The plan’s workgroups included 17 participants from local governments and among the group’s recommendations for local governments is the suggestion to “get creative with public waste infrastructure maintenance.” It also recommends several proposals to the state’s General Assembly to change existing laws – as well as proposing three laws – to reduce littering.

Colorado DOT Helping Reduce Impact of Firefighting Foam

The Colorado Department of Transportation’s Division of Aeronautics recently wrapped up a two-year effort to help certified commercial service airports statewide acquire equipment to minimize the environmental impact of aircraft firefighting foam containing toxic chemicals known as per- and polyfluoroalkyl substances or PFAS.

[Above photo by the Colorado DOT]

The Colorado Aeronautical Board, which oversees the Colorado DOT’s Division of Aeronautics, approved $400,000 in state aviation funding to assist with this equipment swap effort – only the second such program in the nation – in collaboration with state airports and the Colorado Department of Public Health and Environment.

This effort comes amid an increasing environmental focus on PFAS chemicals, which pose challenges to drinking water reserves.

For example, the Senate Committee on Environment and Public Works held a hearing in October to assess ongoing and proposed responses to the presence of PFAS chemicals in the environment, particularly in U.S. waters, by the Environmental Protection Agency.

Radhika Fox, the EPA’s assistant administrator for water, noted in her testimony at that hearing that a “growing body of scientific evidence” shows that exposure at certain levels to specific PFAS can adversely affect human and ecological health.

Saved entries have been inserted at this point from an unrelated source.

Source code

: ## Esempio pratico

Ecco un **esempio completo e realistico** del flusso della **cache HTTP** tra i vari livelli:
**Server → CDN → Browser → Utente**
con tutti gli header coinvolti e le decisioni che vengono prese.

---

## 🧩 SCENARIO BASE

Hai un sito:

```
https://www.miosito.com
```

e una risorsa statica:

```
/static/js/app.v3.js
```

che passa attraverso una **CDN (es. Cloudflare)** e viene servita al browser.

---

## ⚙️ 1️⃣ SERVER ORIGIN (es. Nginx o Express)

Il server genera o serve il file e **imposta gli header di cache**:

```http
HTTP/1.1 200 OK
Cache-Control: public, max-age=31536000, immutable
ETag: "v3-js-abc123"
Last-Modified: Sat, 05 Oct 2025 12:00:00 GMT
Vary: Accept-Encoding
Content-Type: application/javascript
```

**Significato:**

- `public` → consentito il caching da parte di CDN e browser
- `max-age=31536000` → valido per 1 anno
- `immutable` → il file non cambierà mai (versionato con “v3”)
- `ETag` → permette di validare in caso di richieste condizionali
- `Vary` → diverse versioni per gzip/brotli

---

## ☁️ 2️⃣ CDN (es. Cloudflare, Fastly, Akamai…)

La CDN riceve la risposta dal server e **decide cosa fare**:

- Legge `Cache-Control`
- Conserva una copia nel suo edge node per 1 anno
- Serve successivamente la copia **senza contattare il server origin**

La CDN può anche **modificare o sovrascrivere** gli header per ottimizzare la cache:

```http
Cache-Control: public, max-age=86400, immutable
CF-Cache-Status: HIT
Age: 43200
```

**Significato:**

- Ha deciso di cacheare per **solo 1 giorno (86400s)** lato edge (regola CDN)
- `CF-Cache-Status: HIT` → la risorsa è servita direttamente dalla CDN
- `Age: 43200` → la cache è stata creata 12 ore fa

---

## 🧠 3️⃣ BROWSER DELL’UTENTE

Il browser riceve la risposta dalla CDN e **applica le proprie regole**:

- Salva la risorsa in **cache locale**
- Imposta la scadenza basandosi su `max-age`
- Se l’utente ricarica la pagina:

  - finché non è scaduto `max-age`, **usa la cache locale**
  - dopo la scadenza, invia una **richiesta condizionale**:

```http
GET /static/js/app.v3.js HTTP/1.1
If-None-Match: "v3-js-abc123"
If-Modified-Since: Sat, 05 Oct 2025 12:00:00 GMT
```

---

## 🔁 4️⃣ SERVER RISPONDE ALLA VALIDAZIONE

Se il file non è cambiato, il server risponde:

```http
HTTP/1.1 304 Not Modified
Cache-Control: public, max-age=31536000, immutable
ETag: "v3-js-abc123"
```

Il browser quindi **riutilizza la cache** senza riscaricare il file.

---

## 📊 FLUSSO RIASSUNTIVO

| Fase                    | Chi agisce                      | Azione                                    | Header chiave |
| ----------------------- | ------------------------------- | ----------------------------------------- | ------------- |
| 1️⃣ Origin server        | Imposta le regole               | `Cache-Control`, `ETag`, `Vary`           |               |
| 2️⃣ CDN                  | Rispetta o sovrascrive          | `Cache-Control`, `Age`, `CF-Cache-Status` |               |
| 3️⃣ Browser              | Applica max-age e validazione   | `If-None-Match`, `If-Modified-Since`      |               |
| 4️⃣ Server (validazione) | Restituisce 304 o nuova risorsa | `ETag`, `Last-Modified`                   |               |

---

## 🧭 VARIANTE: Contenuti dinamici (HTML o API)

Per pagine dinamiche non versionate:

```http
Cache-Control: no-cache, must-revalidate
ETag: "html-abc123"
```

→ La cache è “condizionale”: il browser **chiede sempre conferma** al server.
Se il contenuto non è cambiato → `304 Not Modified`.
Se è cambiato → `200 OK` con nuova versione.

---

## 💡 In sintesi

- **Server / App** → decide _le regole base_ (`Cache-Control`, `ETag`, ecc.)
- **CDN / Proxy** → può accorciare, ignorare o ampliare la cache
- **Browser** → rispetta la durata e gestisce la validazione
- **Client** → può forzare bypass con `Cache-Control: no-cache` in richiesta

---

Studies indicate that two common

PFAS – perfluorooctanoic acid and perfluorooctane sulfonate – can cause reproductive and developmental, liver and kidney, and immunological effects in laboratory animals. Both chemicals also caused tumors in animal studies, she said. Fox added that the most consistent findings from human epidemiology studies are increased cholesterol levels among exposed populations as well as some cases where that chemical family affected birth weights, the immune system, caused cancers, and thyroid hormone disruption.

Currently, commercial service airports certified under Federal Aviation Administration regulations are required to use PFAS-based foam and to annually test and certify aircraft rescue firefighting equipment and the foam utilized.

Under the provisions of this new statewide aviation initiative, however, the Colorado Division of Aeronautics said in a statement that it provided 100 percent funding for the acquisition of specialized testing and containment equipment designed to allow FAA-compliant firefighting foam testing to take place without the need for regular foam discharges. 

In total, 12 eligible airports participated in the division’s program, with the exception of Denver International Airport, as it already had the equipment, and Colorado Springs Airport, where the U.S. Air Force provides aircraft rescue and firefighting services.